# Project 1: Machine Learning Project without Mllib Pipline
Name: Awara Pirkhdrie, 
Date: 2024-02-29

In [2]:
import findspark
findspark.init()
findspark.find()
import pyspark
findspark.find()

'C:\\Spark\\spark-3.5.1-bin-hadoop3'

# Initialize SparkSession

In [3]:
from pyspark.sql import SparkSession

In [7]:
spark = SparkSession \
        .builder \
        .appName("Titanic Data") \
        .getOrCreate()

In [8]:
spark

# Reading Data
• Dataset (Titanic): https://www.kaggle.com/c/titanic/data

In [72]:
# Creates DataFrame 'df' by reading a CSV file with Spark, including column names and specifying the file path.
df = (spark.read
        .format("csv")
        .option("header", "true")
        .load("./Dataset/titanic/train.csv"))

In [73]:
df.show(5)

+-----------+--------+------+--------------------+------+---+-----+-----+----------------+-------+-----+--------+
|PassengerId|Survived|Pclass|                Name|   Sex|Age|SibSp|Parch|          Ticket|   Fare|Cabin|Embarked|
+-----------+--------+------+--------------------+------+---+-----+-----+----------------+-------+-----+--------+
|          1|       0|     3|Braund, Mr. Owen ...|  male| 22|    1|    0|       A/5 21171|   7.25| NULL|       S|
|          2|       1|     1|Cumings, Mrs. Joh...|female| 38|    1|    0|        PC 17599|71.2833|  C85|       C|
|          3|       1|     3|Heikkinen, Miss. ...|female| 26|    0|    0|STON/O2. 3101282|  7.925| NULL|       S|
|          4|       1|     1|Futrelle, Mrs. Ja...|female| 35|    1|    0|          113803|   53.1| C123|       S|
|          5|       0|     3|Allen, Mr. Willia...|  male| 35|    0|    0|          373450|   8.05| NULL|       S|
+-----------+--------+------+--------------------+------+---+-----+-----+---------------

# Selecting some columns (if needed)
• From pyspark.sql.functions import col and then select columns

In [74]:
from pyspark.sql.functions import col

In [75]:
# Selects and type transforms columns from DataFrame for analysis.
dataset = df.select(col("Survived").cast("float"),
                    col("Pclass").cast("float"),
                    col("Sex"),
                    col("Age").cast("float"),
                    col("Fare").cast("float"),
                    col("Embarked"),
)

In [76]:
dataset.show(4)

+--------+------+------+----+-------+--------+
|Survived|Pclass|   Sex| Age|   Fare|Embarked|
+--------+------+------+----+-------+--------+
|     0.0|   3.0|  male|22.0|   7.25|       S|
|     1.0|   1.0|female|38.0|71.2833|       C|
|     1.0|   3.0|female|26.0|  7.925|       S|
|     1.0|   1.0|female|35.0|   53.1|       S|
+--------+------+------+----+-------+--------+
only showing top 4 rows



# Removing null values (if needed)

In [77]:
from pyspark.sql.functions import isnull, when, count, col

In [78]:
# Counts and displays the number of null values per column in the dataset.
dataset.select([count(when(isnull(c), c)).alias(c) for c in dataset.columns]).show()

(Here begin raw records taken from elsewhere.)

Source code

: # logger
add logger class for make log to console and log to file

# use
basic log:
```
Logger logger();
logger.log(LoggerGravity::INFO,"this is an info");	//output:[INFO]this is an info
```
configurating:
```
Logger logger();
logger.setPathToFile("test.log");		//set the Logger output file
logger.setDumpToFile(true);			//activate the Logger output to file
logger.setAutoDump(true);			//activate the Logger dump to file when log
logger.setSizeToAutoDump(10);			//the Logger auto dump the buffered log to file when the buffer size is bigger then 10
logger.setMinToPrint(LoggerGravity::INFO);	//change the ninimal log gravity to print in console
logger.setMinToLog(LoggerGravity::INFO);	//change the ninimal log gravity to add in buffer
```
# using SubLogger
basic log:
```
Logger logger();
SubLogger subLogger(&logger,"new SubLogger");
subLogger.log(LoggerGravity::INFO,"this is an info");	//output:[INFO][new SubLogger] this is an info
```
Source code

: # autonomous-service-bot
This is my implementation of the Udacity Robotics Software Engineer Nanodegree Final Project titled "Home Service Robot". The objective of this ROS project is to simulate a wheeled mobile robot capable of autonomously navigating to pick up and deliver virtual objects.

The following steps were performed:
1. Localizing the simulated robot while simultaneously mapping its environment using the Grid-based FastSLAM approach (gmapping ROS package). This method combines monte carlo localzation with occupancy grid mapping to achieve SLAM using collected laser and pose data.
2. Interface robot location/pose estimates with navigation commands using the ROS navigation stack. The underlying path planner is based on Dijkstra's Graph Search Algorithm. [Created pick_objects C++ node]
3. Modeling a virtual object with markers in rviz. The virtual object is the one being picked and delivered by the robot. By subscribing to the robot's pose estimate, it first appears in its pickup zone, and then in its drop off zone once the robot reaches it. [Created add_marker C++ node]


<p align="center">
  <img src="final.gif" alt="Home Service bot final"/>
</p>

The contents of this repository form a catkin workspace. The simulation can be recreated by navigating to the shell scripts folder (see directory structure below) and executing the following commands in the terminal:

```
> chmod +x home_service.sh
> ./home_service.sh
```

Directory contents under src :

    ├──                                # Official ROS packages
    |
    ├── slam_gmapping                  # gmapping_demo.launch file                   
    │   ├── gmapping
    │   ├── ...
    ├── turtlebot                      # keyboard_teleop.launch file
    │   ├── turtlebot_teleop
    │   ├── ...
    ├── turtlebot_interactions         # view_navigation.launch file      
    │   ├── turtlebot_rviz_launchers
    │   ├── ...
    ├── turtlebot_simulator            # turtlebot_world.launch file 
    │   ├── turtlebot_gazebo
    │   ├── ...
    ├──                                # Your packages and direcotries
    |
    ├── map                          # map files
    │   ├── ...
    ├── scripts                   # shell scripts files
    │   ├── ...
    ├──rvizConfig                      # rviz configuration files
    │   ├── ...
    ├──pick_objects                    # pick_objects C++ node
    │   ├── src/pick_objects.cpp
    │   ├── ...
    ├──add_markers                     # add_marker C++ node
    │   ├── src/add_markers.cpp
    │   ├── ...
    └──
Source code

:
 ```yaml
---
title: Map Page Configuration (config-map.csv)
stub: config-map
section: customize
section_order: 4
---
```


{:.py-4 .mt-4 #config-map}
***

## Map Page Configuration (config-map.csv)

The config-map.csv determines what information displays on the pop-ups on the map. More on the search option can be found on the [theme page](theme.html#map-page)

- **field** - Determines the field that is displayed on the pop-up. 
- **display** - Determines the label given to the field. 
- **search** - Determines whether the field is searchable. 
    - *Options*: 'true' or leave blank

+--------+------+---+---+----+--------+
|Survived|Pclass|Sex|Age|Fare|Embarked|
+--------+------+---+---+----+--------+
|       0|     0|  0|177|   0|       2|
+--------+------+---+---+----+--------+



In [79]:
#Replaces "?" with None and removes rows with any None.
dataset = dataset.replace("?", None).dropna(how="any")

In [80]:
#Counts null values in each column and displays the result.
dataset.select([count(when(isnull(c), c)).alias(c) for c in dataset.columns]).show()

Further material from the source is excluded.